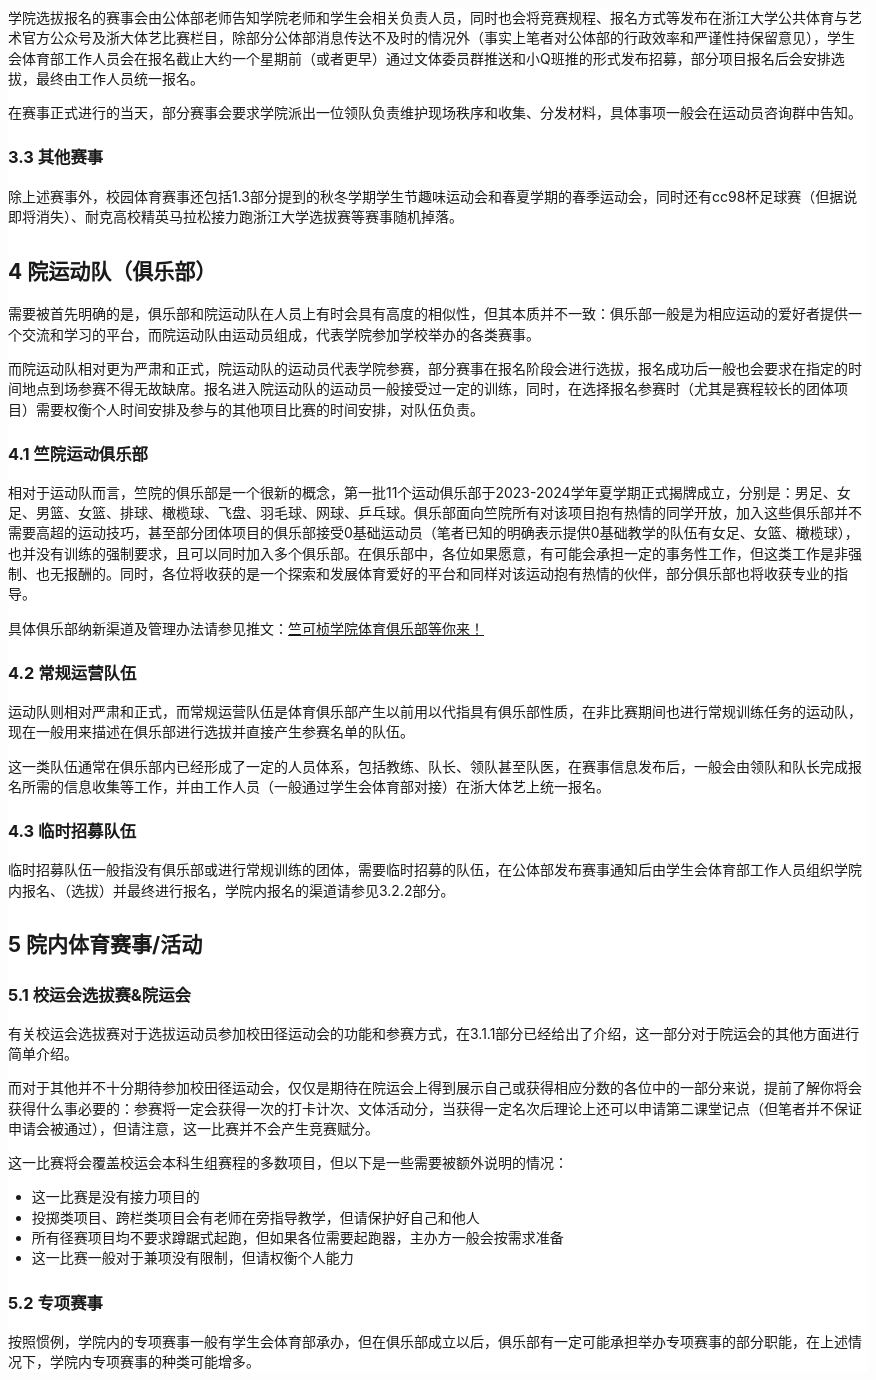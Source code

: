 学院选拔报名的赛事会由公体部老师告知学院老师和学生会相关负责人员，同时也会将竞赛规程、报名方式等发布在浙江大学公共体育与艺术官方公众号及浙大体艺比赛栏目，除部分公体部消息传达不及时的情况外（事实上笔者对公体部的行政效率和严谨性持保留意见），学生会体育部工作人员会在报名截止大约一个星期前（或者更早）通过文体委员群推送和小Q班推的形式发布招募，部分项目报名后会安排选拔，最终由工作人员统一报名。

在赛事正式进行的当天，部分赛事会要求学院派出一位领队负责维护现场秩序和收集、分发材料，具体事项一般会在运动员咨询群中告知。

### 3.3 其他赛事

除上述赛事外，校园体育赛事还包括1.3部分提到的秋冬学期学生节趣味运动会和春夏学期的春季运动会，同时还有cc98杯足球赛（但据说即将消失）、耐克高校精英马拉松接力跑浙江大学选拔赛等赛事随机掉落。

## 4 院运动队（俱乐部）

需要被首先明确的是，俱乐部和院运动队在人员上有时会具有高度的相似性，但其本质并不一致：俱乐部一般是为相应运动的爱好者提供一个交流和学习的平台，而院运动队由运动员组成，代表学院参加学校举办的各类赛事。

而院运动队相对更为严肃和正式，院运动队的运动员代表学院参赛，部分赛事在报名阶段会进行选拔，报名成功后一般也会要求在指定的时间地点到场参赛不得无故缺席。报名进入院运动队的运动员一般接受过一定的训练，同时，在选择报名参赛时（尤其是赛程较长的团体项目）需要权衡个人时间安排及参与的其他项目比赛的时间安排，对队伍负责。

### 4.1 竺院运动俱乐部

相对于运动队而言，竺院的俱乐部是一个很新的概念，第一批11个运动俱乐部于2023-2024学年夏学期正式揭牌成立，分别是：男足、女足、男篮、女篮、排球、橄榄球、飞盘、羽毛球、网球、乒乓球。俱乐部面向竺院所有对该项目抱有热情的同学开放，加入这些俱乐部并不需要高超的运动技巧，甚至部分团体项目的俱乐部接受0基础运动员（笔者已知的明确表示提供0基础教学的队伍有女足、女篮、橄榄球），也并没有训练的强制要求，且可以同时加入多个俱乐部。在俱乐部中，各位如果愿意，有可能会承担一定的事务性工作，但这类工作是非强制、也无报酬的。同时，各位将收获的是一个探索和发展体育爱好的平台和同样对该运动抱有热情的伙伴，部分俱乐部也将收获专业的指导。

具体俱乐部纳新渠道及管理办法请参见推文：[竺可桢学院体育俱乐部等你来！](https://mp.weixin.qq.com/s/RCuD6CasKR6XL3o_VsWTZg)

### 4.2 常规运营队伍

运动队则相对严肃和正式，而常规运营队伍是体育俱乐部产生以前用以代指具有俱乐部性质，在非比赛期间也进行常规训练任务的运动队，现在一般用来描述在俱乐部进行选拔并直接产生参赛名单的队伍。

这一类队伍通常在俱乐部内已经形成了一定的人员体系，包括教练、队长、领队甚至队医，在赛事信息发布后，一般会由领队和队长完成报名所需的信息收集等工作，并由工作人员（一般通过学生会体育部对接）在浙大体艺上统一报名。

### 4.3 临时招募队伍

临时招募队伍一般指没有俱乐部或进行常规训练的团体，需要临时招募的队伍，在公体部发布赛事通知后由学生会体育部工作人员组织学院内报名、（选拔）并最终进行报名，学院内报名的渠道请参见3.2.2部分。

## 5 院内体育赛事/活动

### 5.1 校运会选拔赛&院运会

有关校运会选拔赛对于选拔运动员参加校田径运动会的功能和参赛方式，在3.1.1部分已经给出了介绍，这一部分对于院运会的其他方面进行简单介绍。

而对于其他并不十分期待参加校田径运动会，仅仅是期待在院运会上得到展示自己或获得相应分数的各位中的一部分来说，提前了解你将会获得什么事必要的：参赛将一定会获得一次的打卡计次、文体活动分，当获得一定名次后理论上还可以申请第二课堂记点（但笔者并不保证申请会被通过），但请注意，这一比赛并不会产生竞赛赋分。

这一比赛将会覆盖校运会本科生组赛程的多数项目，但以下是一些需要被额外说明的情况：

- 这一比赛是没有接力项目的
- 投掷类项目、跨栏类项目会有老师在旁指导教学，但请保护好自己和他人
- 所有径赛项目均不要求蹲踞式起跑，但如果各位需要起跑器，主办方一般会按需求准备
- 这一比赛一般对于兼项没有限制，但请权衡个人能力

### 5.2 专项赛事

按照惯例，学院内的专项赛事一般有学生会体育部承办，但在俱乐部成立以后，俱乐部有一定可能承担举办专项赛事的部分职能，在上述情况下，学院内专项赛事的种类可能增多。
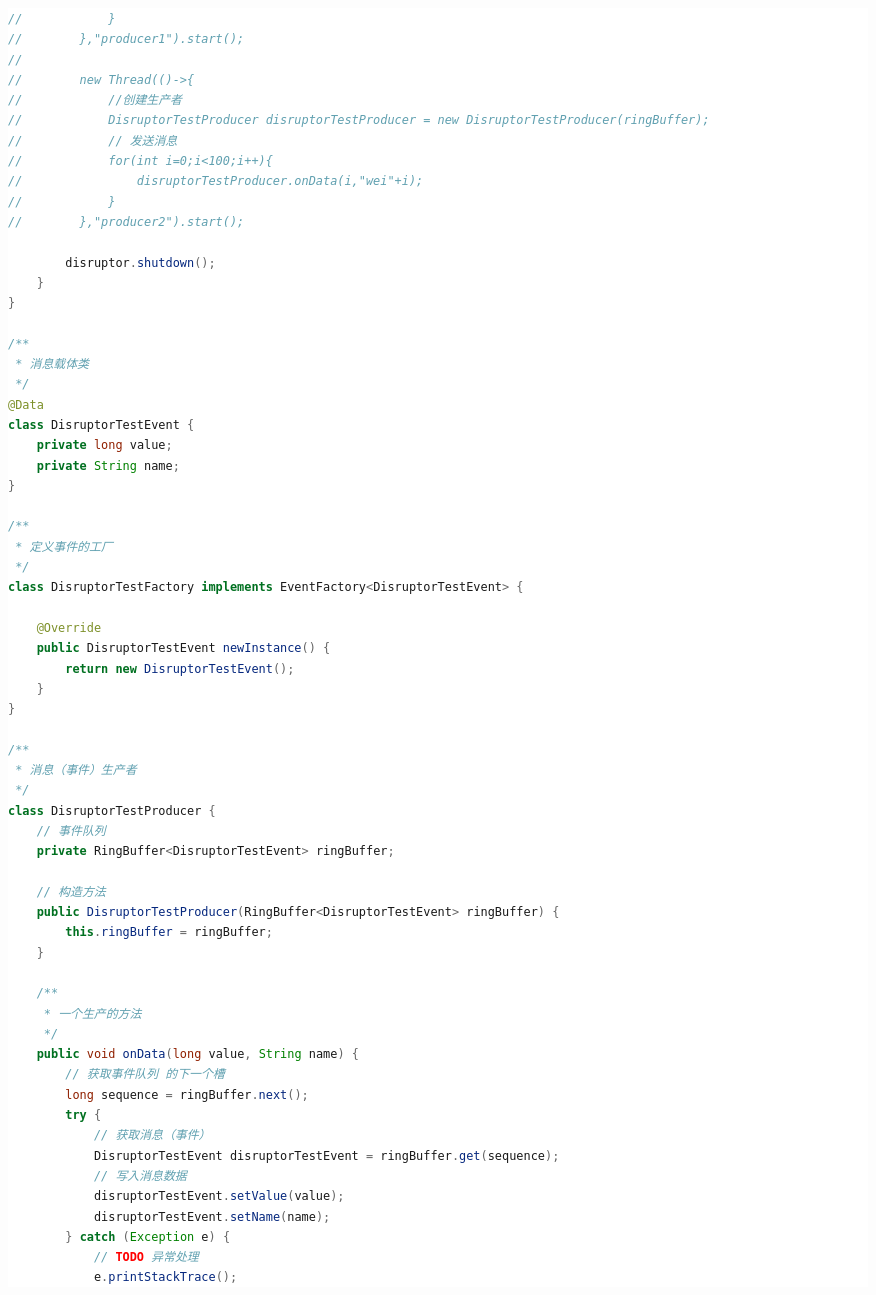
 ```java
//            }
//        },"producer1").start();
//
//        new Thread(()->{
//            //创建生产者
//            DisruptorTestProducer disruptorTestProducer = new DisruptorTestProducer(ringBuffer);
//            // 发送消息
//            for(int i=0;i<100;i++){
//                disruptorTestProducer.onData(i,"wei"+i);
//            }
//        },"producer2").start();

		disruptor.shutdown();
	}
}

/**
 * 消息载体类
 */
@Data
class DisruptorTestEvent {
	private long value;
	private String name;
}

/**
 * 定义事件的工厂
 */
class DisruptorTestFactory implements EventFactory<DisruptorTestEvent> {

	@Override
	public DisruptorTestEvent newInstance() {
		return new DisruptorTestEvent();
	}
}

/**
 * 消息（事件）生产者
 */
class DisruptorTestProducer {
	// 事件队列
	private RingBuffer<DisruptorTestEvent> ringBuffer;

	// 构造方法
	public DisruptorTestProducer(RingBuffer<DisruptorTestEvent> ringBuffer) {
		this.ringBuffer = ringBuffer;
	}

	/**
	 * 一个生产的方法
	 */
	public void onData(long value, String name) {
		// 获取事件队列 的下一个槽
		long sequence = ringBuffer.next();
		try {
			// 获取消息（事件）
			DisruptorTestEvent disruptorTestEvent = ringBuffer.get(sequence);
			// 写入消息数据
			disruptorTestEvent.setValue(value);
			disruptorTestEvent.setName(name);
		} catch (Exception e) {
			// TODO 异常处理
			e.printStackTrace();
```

----

• PROBLEM DETAILS:
Go through the entries and return each line where the word "ringBuffer" appears.

• RESULT FOR THIS TASK:
//            DisruptorTestProducer disruptorTestProducer = new DisruptorTestProducer(ringBuffer);
	private RingBuffer<DisruptorTestEvent> ringBuffer;
	public DisruptorTestProducer(RingBuffer<DisruptorTestEvent> ringBuffer) {
		this.ringBuffer = ringBuffer;
		long sequence = ringBuffer.next();
			DisruptorTestEvent disruptorTestEvent = ringBuffer.get(sequence);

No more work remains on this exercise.